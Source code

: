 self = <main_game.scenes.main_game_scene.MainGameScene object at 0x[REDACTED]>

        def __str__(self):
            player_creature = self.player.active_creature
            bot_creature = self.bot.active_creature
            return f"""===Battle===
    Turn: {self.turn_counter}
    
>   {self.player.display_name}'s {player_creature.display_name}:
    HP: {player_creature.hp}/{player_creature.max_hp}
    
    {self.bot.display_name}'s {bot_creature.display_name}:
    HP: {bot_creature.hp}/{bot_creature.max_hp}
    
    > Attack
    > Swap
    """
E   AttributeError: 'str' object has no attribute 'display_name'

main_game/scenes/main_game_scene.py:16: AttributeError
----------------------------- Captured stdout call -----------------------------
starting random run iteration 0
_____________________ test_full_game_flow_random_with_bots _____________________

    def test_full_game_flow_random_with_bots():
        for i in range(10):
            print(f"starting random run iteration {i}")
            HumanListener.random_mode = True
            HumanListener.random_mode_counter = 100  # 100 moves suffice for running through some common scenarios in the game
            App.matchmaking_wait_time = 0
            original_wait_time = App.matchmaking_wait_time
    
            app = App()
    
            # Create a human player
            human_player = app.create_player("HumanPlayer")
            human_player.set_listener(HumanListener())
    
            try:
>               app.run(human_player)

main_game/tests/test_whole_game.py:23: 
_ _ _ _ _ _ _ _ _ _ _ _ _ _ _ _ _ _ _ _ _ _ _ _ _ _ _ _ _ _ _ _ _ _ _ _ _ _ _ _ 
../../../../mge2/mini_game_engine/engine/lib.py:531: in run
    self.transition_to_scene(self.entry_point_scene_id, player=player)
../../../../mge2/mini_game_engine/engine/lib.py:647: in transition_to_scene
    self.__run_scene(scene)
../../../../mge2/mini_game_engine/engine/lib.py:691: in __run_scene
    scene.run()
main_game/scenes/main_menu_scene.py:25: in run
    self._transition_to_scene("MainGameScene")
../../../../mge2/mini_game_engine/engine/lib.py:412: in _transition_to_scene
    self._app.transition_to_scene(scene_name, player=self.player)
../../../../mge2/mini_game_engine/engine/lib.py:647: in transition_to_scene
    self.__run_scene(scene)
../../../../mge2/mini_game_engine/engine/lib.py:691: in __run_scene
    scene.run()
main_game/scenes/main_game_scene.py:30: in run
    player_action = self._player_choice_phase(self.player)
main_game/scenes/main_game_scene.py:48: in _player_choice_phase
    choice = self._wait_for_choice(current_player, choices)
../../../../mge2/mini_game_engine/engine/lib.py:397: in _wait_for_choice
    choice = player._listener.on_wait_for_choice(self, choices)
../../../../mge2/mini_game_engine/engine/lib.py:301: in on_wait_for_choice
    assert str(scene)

************

▶ [EXERCISE OBJECTIVE]: Where in the listing does the string "scenes" appear? Copy every line that has it.

▶ [THE COMPLETED TASK]:
: self = <main_game.scenes.main_game_scene.MainGameScene object at 0x[REDACTED]>
main_game/scenes/main_game_scene.py:16: AttributeError
main_game/scenes/main_menu_scene.py:25: in run
main_game/scenes/main_game_scene.py:30: in run
main_game/scenes/main_game_scene.py:48: in _player_choice_phase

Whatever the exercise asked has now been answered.